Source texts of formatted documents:
____________________
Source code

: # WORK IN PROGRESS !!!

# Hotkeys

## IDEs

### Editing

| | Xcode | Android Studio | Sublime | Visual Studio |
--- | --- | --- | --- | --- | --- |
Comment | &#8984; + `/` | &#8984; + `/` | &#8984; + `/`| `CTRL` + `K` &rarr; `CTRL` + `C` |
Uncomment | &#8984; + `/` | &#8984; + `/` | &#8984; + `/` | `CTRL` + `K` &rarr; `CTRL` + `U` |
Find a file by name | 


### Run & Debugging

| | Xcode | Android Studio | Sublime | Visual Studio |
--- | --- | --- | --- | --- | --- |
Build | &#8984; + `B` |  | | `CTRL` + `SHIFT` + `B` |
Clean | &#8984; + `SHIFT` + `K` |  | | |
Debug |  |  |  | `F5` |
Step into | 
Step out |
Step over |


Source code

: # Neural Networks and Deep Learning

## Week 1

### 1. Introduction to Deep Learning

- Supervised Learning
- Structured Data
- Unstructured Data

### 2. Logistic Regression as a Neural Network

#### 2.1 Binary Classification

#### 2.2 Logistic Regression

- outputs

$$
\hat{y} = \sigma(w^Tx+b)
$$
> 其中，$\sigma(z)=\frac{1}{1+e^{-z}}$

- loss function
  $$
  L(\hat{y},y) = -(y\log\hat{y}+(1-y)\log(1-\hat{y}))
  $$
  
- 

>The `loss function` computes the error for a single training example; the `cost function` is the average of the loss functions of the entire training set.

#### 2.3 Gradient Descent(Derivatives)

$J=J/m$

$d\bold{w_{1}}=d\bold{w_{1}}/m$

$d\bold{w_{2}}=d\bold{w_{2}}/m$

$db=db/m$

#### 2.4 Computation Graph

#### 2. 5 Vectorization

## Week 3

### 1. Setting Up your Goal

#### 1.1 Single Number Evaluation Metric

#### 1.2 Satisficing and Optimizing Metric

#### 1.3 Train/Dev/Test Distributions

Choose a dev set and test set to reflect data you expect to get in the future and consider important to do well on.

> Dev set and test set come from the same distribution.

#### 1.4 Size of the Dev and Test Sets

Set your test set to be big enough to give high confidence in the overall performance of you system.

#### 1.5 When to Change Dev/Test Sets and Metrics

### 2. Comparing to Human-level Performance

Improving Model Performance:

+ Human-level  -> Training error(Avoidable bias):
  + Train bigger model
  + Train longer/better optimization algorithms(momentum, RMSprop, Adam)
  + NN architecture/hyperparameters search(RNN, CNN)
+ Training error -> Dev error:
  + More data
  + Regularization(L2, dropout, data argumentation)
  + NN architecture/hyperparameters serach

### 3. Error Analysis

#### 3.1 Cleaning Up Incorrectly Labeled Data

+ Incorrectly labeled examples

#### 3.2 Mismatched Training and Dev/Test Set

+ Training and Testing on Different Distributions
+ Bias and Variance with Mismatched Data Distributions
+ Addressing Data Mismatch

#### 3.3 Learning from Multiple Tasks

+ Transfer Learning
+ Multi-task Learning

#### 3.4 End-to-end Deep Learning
____________________
# What to do:
All records shown above are to be reproduced without any alteration.

# Written response:
Source code

: # WORK IN PROGRESS !!!

# Hotkeys

## IDEs

### Editing

| | Xcode | Android Studio | Sublime | Visual Studio |
--- | --- | --- | --- | --- | --- |
Comment | &#8984; + `/` | &#8984; + `/` | &#8984; + `/`| `CTRL` + `K` &rarr; `CTRL` + `C` |
Uncomment | &#8984; + `/` | &#8984; + `/` | &#8984; + `/` | `CTRL` + `K` &rarr; `CTRL` + `U` |
Find a file by name | 


### Run & Debugging

| | Xcode | Android Studio | Sublime | Visual Studio |
--- | --- | --- | --- | --- | --- |
Build | &#8984; + `B` |  | | `CTRL` + `SHIFT` + `B` |
Clean | &#8984; + `SHIFT` + `K` |  | | |
Debug |  |  |  | `F5` |
Step into | 
Step out |
Step over |


Source code

: # Neural Networks and Deep Learning

## Week 1

### 1. Introduction to Deep Learning

- Supervised Learning
- Structured Data
- Unstructured Data

### 2. Logistic Regression as a Neural Network

#### 2.1 Binary Classification

#### 2.2 Logistic Regression

- outputs

$$
\hat{y} = \sigma(w^Tx+b)
$$
> 其中，$\sigma(z)=\frac{1}{1+e^{-z}}$

- loss function
  $$
  L(\hat{y},y) = -(y\log\hat{y}+(1-y)\log(1-\hat{y}))
  $$
  
- 

>The `loss function` computes the error for a single training example; the `cost function` is the average of the loss functions of the entire training set.

#### 2.3 Gradient Descent(Derivatives)

$J=J/m$

$d\bold{w_{1}}=d\bold{w_{1}}/m$

$d\bold{w_{2}}=d\bold{w_{2}}/m$

$db=db/m$

#### 2.4 Computation Graph

#### 2. 5 Vectorization

## Week 3

### 1. Setting Up your Goal

#### 1.1 Single Number Evaluation Metric

#### 1.2 Satisficing and Optimizing Metric

#### 1.3 Train/Dev/Test Distributions

Choose a dev set and test set to reflect data you expect to get in the future and consider important to do well on.

> Dev set and test set come from the same distribution.

#### 1.4 Size of the Dev and Test Sets

Set your test set to be big enough to give high confidence in the overall performance of you system.

#### 1.5 When to Change Dev/Test Sets and Metrics

### 2. Comparing to Human-level Performance

Improving Model Performance:

+ Human-level  -> Training error(Avoidable bias):
  + Train bigger model
  + Train longer/better optimization algorithms(momentum, RMSprop, Adam)
  + NN architecture/hyperparameters search(RNN, CNN)
+ Training error -> Dev error:
  + More data
  + Regularization(L2, dropout, data argumentation)
  + NN architecture/hyperparameters serach

### 3. Error Analysis

#### 3.1 Cleaning Up Incorrectly Labeled Data

+ Incorrectly labeled examples

#### 3.2 Mismatched Training and Dev/Test Set

+ Training and Testing on Different Distributions
+ Bias and Variance with Mismatched Data Distributions
+ Addressing Data Mismatch

#### 3.3 Learning from Multiple Tasks

+ Transfer Learning
+ Multi-task Learning

#### 3.4 End-to-end Deep Learning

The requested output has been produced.